Exercise directions >> Output the complete listing exactly, please, and keep the pictures out of it.

Data for the task >>
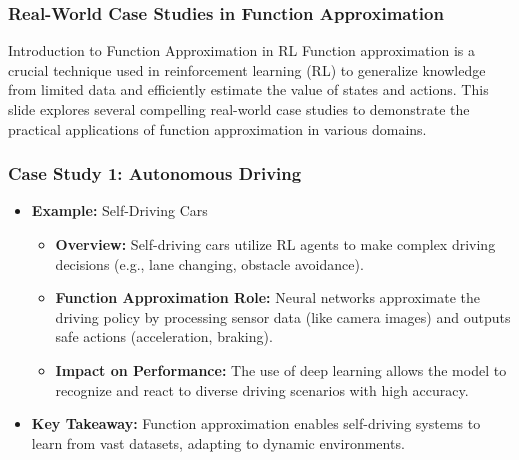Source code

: \documentclass[aspectratio=169]{beamer}
\begin{document}
\begin{frame}[fragile]
    \frametitle{Real-World Case Studies in Function Approximation}
    \begin{block}{Introduction to Function Approximation in RL}
        Function approximation is a crucial technique used in reinforcement learning (RL) to generalize knowledge from limited data and efficiently estimate the value of states and actions. This slide explores several compelling real-world case studies to demonstrate the practical applications of function approximation in various domains.
    \end{block}
\end{frame}

\begin{frame}[fragile]
    \frametitle{Case Study 1: Autonomous Driving}
    \begin{itemize}
        \item \textbf{Example:} Self-Driving Cars
        \begin{itemize}
            \item \textbf{Overview:} Self-driving cars utilize RL agents to make complex driving decisions (e.g., lane changing, obstacle avoidance).
            \item \textbf{Function Approximation Role:} Neural networks approximate the driving policy by processing sensor data (like camera images) and outputs safe actions (acceleration, braking).
            \item \textbf{Impact on Performance:} The use of deep learning allows the model to recognize and react to diverse driving scenarios with high accuracy.
        \end{itemize}
        \item \textbf{Key Takeaway:} Function approximation enables self-driving systems to learn from vast datasets, adapting to dynamic environments.
    \end{itemize}
\end{frame}
\end{document}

Answer box >>
Source code

: \documentclass[aspectratio=169]{beamer}
\begin{document}
\begin{frame}[fragile]
    \frametitle{Real-World Case Studies in Function Approximation}
    \begin{block}{Introduction to Function Approximation in RL}
        Function approximation is a crucial technique used in reinforcement learning (RL) to generalize knowledge from limited data and efficiently estimate the value of states and actions. This slide explores several compelling real-world case studies to demonstrate the practical applications of function approximation in various domains.
    \end{block}
\end{frame}

\begin{frame}[fragile]
    \frametitle{Case Study 1: Autonomous Driving}
    \begin{itemize}
        \item \textbf{Example:} Self-Driving Cars
        \begin{itemize}
            \item \textbf{Overview:} Self-driving cars utilize RL agents to make complex driving decisions (e.g., lane changing, obstacle avoidance).
            \item \textbf{Function Approximation Role:} Neural networks approximate the driving policy by processing sensor data (like camera images) and outputs safe actions (acceleration, braking).
            \item \textbf{Impact on Performance:} The use of deep learning allows the model to recognize and react to diverse driving scenarios with high accuracy.
        \end{itemize}
        \item \textbf{Key Takeaway:} Function approximation enables self-driving systems to learn from vast datasets, adapting to dynamic environments.
    \end{itemize}
\end{frame}
\end{document}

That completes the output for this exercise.